** Opening Data to process block **

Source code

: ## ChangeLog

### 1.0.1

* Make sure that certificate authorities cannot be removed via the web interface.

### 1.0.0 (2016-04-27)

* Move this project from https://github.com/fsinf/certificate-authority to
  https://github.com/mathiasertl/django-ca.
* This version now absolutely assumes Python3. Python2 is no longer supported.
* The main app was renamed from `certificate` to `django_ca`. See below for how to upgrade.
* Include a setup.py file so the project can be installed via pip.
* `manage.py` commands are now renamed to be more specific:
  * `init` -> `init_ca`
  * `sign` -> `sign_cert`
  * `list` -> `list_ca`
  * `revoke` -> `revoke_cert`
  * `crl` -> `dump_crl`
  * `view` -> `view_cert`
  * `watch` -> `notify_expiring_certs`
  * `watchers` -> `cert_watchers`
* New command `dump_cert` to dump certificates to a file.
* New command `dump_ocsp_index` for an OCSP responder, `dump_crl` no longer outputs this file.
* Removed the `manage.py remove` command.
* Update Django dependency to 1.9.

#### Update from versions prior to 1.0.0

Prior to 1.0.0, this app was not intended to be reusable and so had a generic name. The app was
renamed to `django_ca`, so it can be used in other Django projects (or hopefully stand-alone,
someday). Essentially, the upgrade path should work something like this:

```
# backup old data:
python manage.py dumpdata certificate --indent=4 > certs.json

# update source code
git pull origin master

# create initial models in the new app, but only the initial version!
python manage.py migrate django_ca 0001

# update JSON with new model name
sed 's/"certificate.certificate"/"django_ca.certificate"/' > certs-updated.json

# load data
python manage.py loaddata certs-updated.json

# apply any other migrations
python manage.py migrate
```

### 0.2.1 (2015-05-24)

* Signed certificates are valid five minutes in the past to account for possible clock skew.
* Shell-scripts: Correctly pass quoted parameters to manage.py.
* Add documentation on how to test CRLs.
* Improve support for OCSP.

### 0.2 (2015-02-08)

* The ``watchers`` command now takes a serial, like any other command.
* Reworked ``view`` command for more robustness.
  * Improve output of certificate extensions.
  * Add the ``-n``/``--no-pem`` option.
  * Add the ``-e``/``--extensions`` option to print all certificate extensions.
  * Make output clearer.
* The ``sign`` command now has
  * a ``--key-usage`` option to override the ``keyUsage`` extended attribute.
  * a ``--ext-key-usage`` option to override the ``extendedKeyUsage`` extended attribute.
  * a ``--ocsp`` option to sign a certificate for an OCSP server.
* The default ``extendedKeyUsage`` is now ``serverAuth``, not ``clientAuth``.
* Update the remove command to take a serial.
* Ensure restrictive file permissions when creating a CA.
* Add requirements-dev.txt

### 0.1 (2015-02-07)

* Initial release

** Closing Data to process block **

### Task statement
Transcribe exactly the line containing "someday). Essentially, the" and all remaining lines of the material, ending with the last one.

### Result
someday). Essentially, the upgrade path should work something like this:

```
# backup old data:
python manage.py dumpdata certificate --indent=4 > certs.json

# update source code
git pull origin master

# create initial models in the new app, but only the initial version!
python manage.py migrate django_ca 0001

# update JSON with new model name
sed 's/"certificate.certificate"/"django_ca.certificate"/' > certs-updated.json

# load data
python manage.py loaddata certs-updated.json

# apply any other migrations
python manage.py migrate
```

### 0.2.1 (2015-05-24)

* Signed certificates are valid five minutes in the past to account for possible clock skew.
* Shell-scripts: Correctly pass quoted parameters to manage.py.
* Add documentation on how to test CRLs.
* Improve support for OCSP.

### 0.2 (2015-02-08)

* The ``watchers`` command now takes a serial, like any other command.
* Reworked ``view`` command for more robustness.
  * Improve output of certificate extensions.
  * Add the ``-n``/``--no-pem`` option.
  * Add the ``-e``/``--extensions`` option to print all certificate extensions.
  * Make output clearer.
* The ``sign`` command now has
  * a ``--key-usage`` option to override the ``keyUsage`` extended attribute.
  * a ``--ext-key-usage`` option to override the ``extendedKeyUsage`` extended attribute.
  * a ``--ocsp`` option to sign a certificate for an OCSP server.
* The default ``extendedKeyUsage`` is now ``serverAuth``, not ``clientAuth``.
* Update the remove command to take a serial.
* Ensure restrictive file permissions when creating a CA.
* Add requirements-dev.txt

### 0.1 (2015-02-07)

* Initial release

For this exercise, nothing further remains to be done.